* **The task**:
The full listing, copied exactly and free of pictures, is the expected reply.

* **Records**:
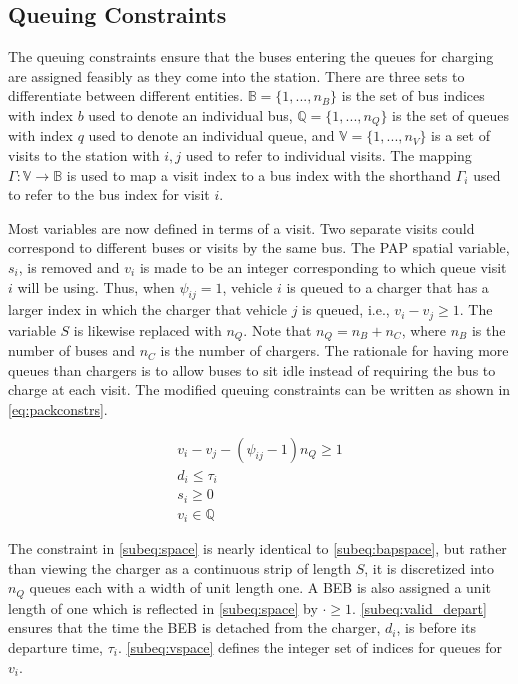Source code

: \documentclass[utf8]{FrontiersinHarvard}
\begin{document}
\subsection{Queuing Constraints}
\label{sec:queuing}
\noindent
The queuing constraints ensure that the buses entering the queues for charging are assigned feasibly as
they come into the station. There are three sets to differentiate between different entities. \(\mathbb{B} = \{1, ...,
n_B\}\) is the set of bus indices with index \(b\) used to denote an individual bus, \(\mathbb{Q} = \{1, ..., n_Q\}\) is the set of
queues with index \(q\) used to denote an individual queue, and \(\mathbb{V} = \{1, ..., n_V\}\) is a set of visits to the
station with \(i,j\) used to refer to individual visits. The mapping \(\Gamma: \mathbb{V} \rightarrow \mathbb{B}\) is used to map a visit
index to a bus index with the shorthand \(\Gamma_i\) used to refer to the bus index for visit \(i\).

Most variables are now defined in terms of a visit. Two separate visits could correspond to different buses or visits by
the same bus. The PAP spatial variable, \(s_i\), is removed and \(v_i\) is made to be an integer corresponding to which
queue visit \(i\) will be using. Thus, when \(\psi_{ij} = 1\), vehicle \(i\) is queued to a charger that has a larger index in
which the charger that vehicle \(j\) is queued, i.e., \(v_i-v_j \geq 1\). The variable \(S\) is likewise replaced with \(n_Q\).
Note that \(n_Q = n_B + n_C\), where \(n_B\) is the number of buses and \(n_C\) is the number of chargers. The rationale for
having more queues than chargers is to allow buses to sit idle instead of requiring the bus to charge at each visit. The
modified queuing constraints can be written as shown in \autoref{eq:packconstrs}.

\begin{subequations}
\label{eq:packconstrs}
\begin{align}
    v_i - v_j - (\psi_{ij} - 1)n_Q \geq 1       \label{subeq:space}        \\
    d_i \leq \tau_i                             \label{subeq:valid_depart} \\
    s_i \geq 0                               \label{subeq:pos_charge} \\
    v_i \in \mathbb{Q}                       \label{subeq:vspace}
\end{align}
\end{subequations}

The constraint in \autoref{subeq:space} is nearly identical to \autoref{subeq:bapspace}, but rather than viewing the
charger as a continuous strip of length \(S\), it is discretized into \(n_Q\) queues each with a width of unit length one. A
BEB is also assigned a unit length of one which is reflected in \autoref{subeq:space} by \(\cdot \geq 1\).
\autoref{subeq:valid_depart} ensures that the time the BEB is detached from the charger, \(d_i\), is before its departure
time, \(\tau_i\). \autoref{subeq:vspace} defines the integer set of indices for queues for \(v_i\).
\end{document}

* **Answer**:
Source code

: \documentclass[utf8]{FrontiersinHarvard}
\begin{document}
\subsection{Queuing Constraints}
\label{sec:queuing}
\noindent
The queuing constraints ensure that the buses entering the queues for charging are assigned feasibly as
they come into the station. There are three sets to differentiate between different entities. \(\mathbb{B} = \{1, ...,
n_B\}\) is the set of bus indices with index \(b\) used to denote an individual bus, \(\mathbb{Q} = \{1, ..., n_Q\}\) is the set of
queues with index \(q\) used to denote an individual queue, and \(\mathbb{V} = \{1, ..., n_V\}\) is a set of visits to the
station with \(i,j\) used to refer to individual visits. The mapping \(\Gamma: \mathbb{V} \rightarrow \mathbb{B}\) is used to map a visit
index to a bus index with the shorthand \(\Gamma_i\) used to refer to the bus index for visit \(i\).

Most variables are now defined in terms of a visit. Two separate visits could correspond to different buses or visits by
the same bus. The PAP spatial variable, \(s_i\), is removed and \(v_i\) is made to be an integer corresponding to which
queue visit \(i\) will be using. Thus, when \(\psi_{ij} = 1\), vehicle \(i\) is queued to a charger that has a larger index in
which the charger that vehicle \(j\) is queued, i.e., \(v_i-v_j \geq 1\). The variable \(S\) is likewise replaced with \(n_Q\).
Note that \(n_Q = n_B + n_C\), where \(n_B\) is the number of buses and \(n_C\) is the number of chargers. The rationale for
having more queues than chargers is to allow buses to sit idle instead of requiring the bus to charge at each visit. The
modified queuing constraints can be written as shown in \autoref{eq:packconstrs}.

\begin{subequations}
\label{eq:packconstrs}
\begin{align}
    v_i - v_j - (\psi_{ij} - 1)n_Q \geq 1       \label{subeq:space}        \\
    d_i \leq \tau_i                             \label{subeq:valid_depart} \\
    s_i \geq 0                               \label{subeq:pos_charge} \\
    v_i \in \mathbb{Q}                       \label{subeq:vspace}
\end{align}
\end{subequations}

The constraint in \autoref{subeq:space} is nearly identical to \autoref{subeq:bapspace}, but rather than viewing the
charger as a continuous strip of length \(S\), it is discretized into \(n_Q\) queues each with a width of unit length one. A
BEB is also assigned a unit length of one which is reflected in \autoref{subeq:space} by \(\cdot \geq 1\).
\autoref{subeq:valid_depart} ensures that the time the BEB is detached from the charger, \(d_i\), is before its departure
time, \(\tau_i\). \autoref{subeq:vspace} defines the integer set of indices for queues for \(v_i\).
\end{document}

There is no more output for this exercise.